[DATA PROVIDED]

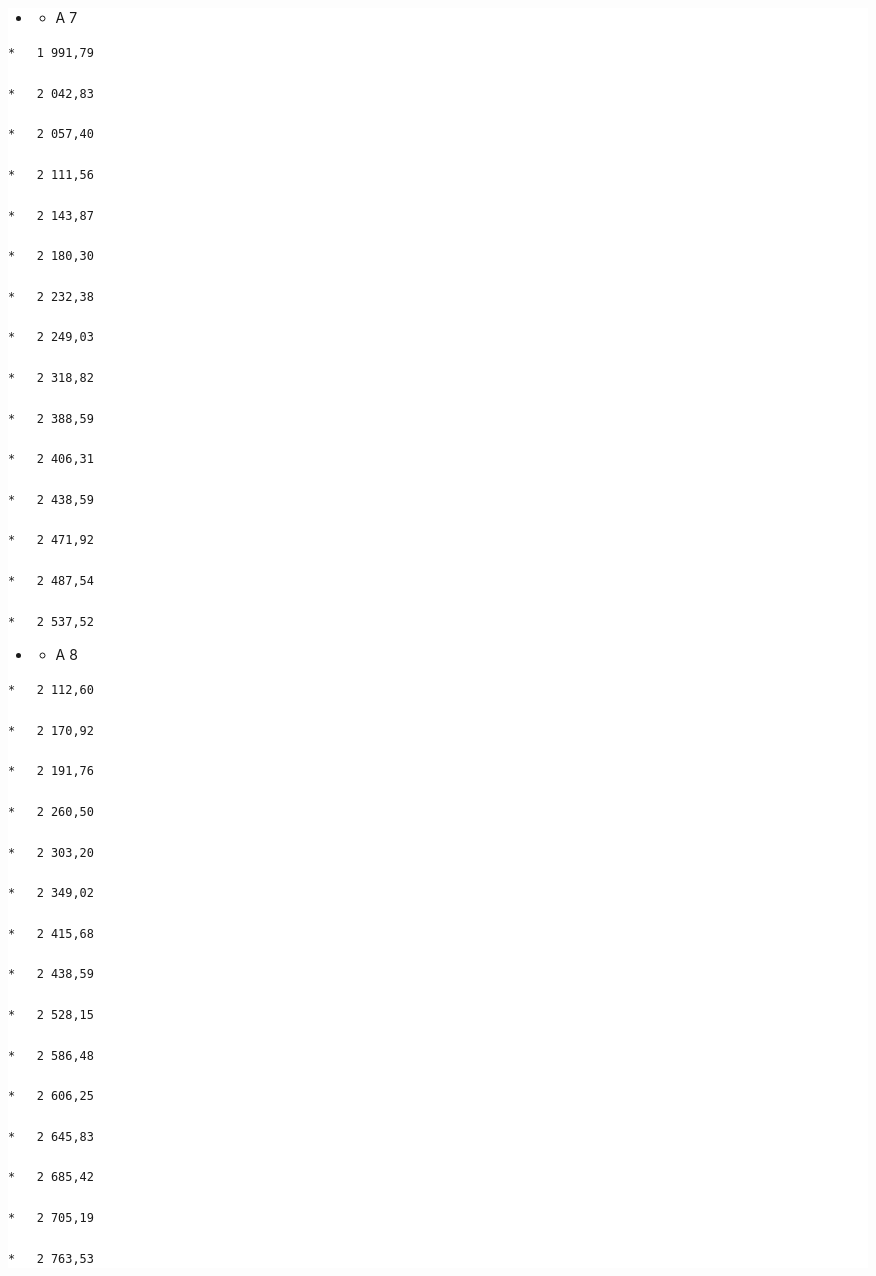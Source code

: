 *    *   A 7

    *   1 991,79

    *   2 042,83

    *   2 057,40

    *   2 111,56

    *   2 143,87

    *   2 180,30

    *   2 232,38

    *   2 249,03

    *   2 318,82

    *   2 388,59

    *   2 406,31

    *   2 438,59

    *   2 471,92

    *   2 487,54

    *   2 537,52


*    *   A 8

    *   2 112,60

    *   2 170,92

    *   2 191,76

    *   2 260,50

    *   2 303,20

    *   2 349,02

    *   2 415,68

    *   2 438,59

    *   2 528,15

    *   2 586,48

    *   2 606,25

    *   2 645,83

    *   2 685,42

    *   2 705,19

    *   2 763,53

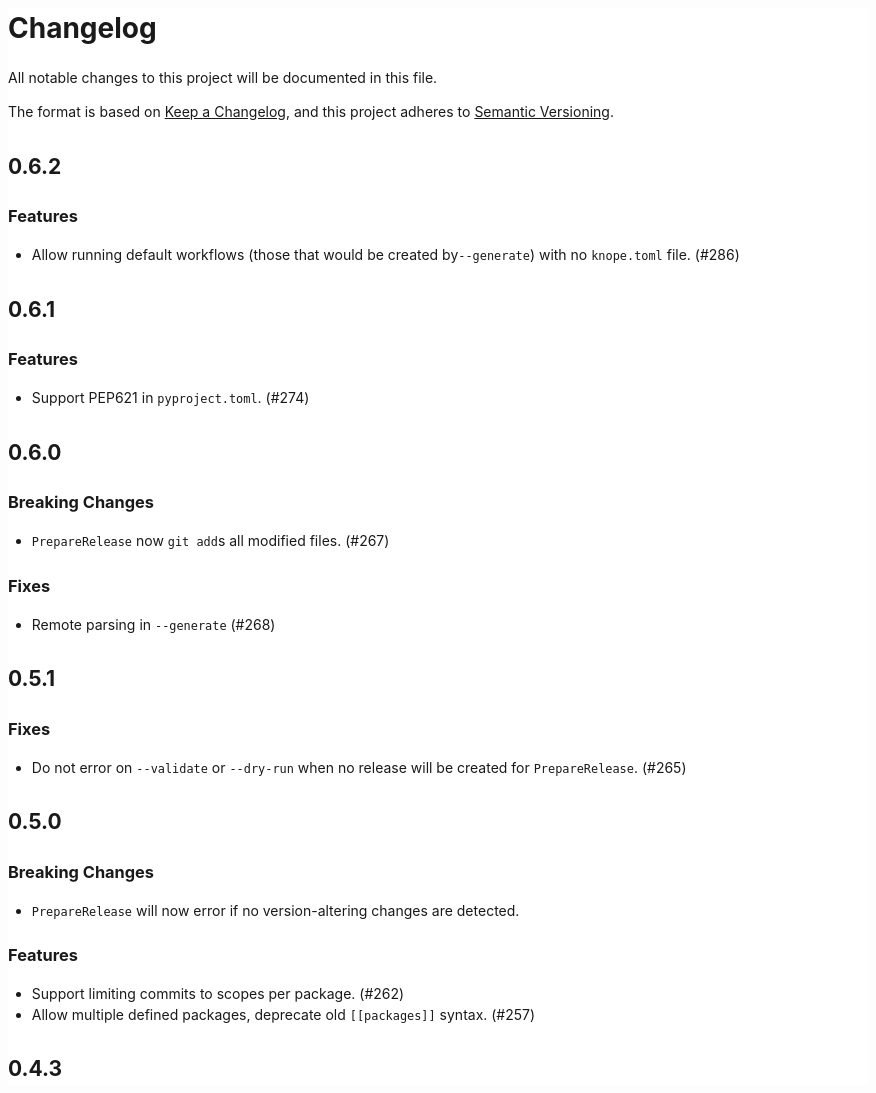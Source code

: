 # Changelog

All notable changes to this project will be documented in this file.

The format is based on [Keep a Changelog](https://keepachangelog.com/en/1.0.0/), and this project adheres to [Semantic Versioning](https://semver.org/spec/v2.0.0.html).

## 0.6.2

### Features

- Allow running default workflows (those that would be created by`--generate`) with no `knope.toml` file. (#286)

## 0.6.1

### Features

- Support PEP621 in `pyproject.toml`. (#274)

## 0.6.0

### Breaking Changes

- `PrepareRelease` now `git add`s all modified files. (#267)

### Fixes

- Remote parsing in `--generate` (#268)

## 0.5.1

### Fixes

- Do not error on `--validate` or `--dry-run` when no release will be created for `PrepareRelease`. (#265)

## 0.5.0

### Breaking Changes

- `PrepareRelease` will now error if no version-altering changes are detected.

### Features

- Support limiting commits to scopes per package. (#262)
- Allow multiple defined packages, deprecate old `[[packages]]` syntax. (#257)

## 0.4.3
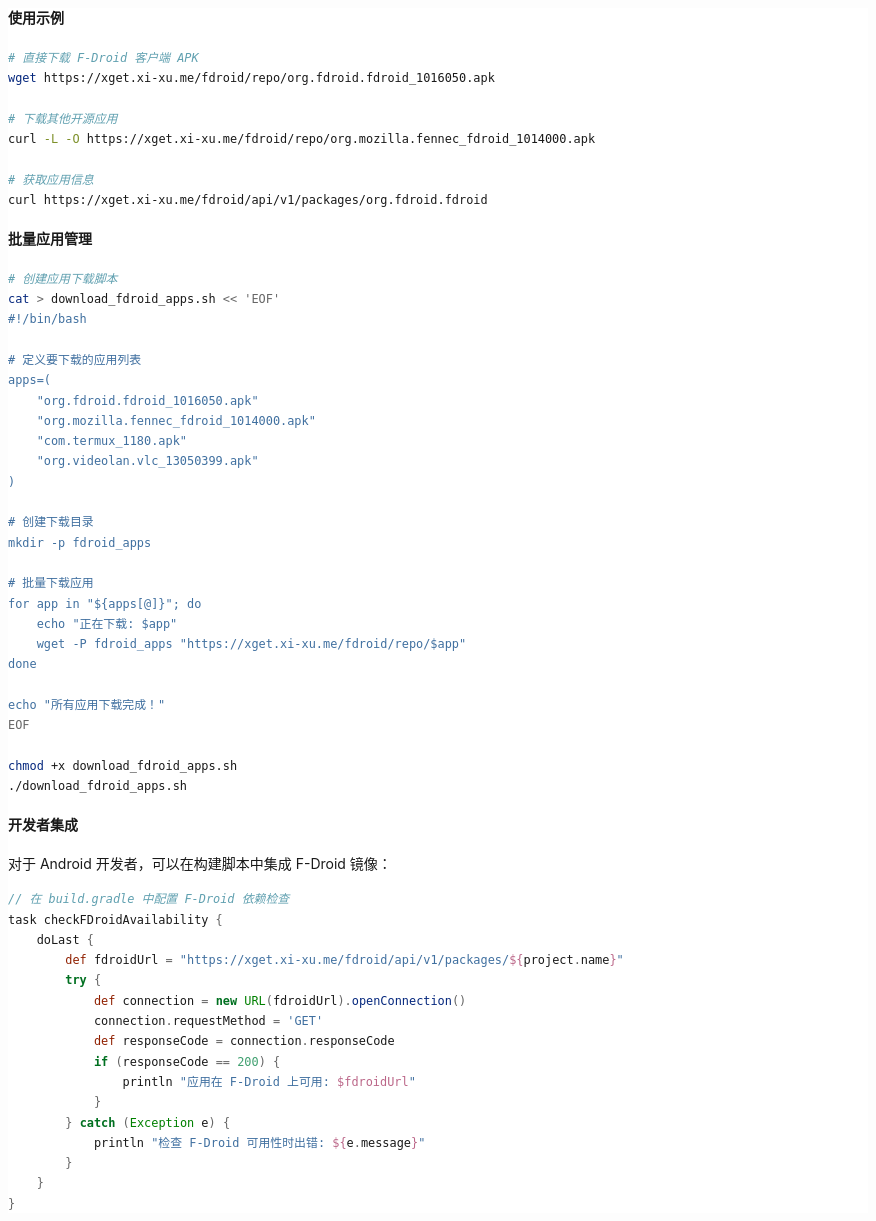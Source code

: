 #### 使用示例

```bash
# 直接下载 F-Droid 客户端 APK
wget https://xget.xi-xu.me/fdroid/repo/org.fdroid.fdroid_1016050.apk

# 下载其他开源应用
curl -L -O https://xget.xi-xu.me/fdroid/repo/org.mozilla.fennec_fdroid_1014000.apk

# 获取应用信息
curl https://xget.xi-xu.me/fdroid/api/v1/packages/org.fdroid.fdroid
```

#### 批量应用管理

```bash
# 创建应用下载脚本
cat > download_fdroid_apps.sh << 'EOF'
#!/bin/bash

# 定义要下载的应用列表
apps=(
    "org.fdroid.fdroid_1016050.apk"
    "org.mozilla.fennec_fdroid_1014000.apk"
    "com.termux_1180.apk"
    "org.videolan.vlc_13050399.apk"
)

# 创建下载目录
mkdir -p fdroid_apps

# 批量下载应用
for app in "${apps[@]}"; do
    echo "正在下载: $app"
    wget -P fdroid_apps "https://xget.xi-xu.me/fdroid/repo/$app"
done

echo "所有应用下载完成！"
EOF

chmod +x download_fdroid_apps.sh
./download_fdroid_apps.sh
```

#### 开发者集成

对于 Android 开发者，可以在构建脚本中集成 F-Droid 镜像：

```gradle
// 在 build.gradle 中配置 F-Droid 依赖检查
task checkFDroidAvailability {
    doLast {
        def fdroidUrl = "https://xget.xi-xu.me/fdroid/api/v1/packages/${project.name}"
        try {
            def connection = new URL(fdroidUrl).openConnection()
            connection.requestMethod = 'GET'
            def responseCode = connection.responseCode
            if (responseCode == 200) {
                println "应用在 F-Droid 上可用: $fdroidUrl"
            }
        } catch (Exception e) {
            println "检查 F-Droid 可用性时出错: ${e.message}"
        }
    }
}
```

[/DATA PROVIDED]

» **TASK INSTRUCTIONS**:
Could you set down the material above word for word while dropping its pictures?

» **SOLUTION**:
Source code

: *    *   A 7

    *   1 991,79

    *   2 042,83

    *   2 057,40

    *   2 111,56

    *   2 143,87

    *   2 180,30

    *   2 232,38

    *   2 249,03

    *   2 318,82

    *   2 388,59

    *   2 406,31

    *   2 438,59

    *   2 471,92

    *   2 487,54

    *   2 537,52


*    *   A 8

    *   2 112,60

    *   2 170,92

    *   2 191,76

    *   2 260,50

    *   2 303,20

    *   2 349,02

    *   2 415,68

    *   2 438,59

    *   2 528,15

    *   2 586,48

    *   2 606,25

    *   2 645,83

    *   2 685,42

    *   2 705,19

    *   2 763,53

Source code

: # Changelog

All notable changes to this project will be documented in this file.

The format is based on [Keep a Changelog](https://keepachangelog.com/en/1.0.0/), and this project adheres to [Semantic Versioning](https://semver.org/spec/v2.0.0.html).

## 0.6.2

### Features

- Allow running default workflows (those that would be created by`--generate`) with no `knope.toml` file. (#286)

## 0.6.1

### Features

- Support PEP621 in `pyproject.toml`. (#274)

## 0.6.0

### Breaking Changes

- `PrepareRelease` now `git add`s all modified files. (#267)

### Fixes

- Remote parsing in `--generate` (#268)

## 0.5.1

### Fixes

- Do not error on `--validate` or `--dry-run` when no release will be created for `PrepareRelease`. (#265)

## 0.5.0

### Breaking Changes

- `PrepareRelease` will now error if no version-altering changes are detected.

### Features

- Support limiting commits to scopes per package. (#262)
- Allow multiple defined packages, deprecate old `[[packages]]` syntax. (#257)

## 0.4.3
Source code

: #### 使用示例

```bash
# 直接下载 F-Droid 客户端 APK
wget https://xget.xi-xu.me/fdroid/repo/org.fdroid.fdroid_1016050.apk

# 下载其他开源应用
curl -L -O https://xget.xi-xu.me/fdroid/repo/org.mozilla.fennec_fdroid_1014000.apk

# 获取应用信息
curl https://xget.xi-xu.me/fdroid/api/v1/packages/org.fdroid.fdroid
```

#### 批量应用管理

```bash
# 创建应用下载脚本
cat > download_fdroid_apps.sh << 'EOF'
#!/bin/bash

# 定义要下载的应用列表
apps=(
    "org.fdroid.fdroid_1016050.apk"
    "org.mozilla.fennec_fdroid_1014000.apk"
    "com.termux_1180.apk"
    "org.videolan.vlc_13050399.apk"
)

# 创建下载目录
mkdir -p fdroid_apps

# 批量下载应用
for app in "${apps[@]}"; do
    echo "正在下载: $app"
    wget -P fdroid_apps "https://xget.xi-xu.me/fdroid/repo/$app"
done

echo "所有应用下载完成！"
EOF

chmod +x download_fdroid_apps.sh
./download_fdroid_apps.sh
```

#### 开发者集成

对于 Android 开发者，可以在构建脚本中集成 F-Droid 镜像：

```gradle
// 在 build.gradle 中配置 F-Droid 依赖检查
task checkFDroidAvailability {
    doLast {
        def fdroidUrl = "https://xget.xi-xu.me/fdroid/api/v1/packages/${project.name}"
        try {
            def connection = new URL(fdroidUrl).openConnection()
            connection.requestMethod = 'GET'
            def responseCode = connection.responseCode
            if (responseCode == 200) {
                println "应用在 F-Droid 上可用: $fdroidUrl"
            }
        } catch (Exception e) {
            println "检查 F-Droid 可用性时出错: ${e.message}"
        }
    }
}
```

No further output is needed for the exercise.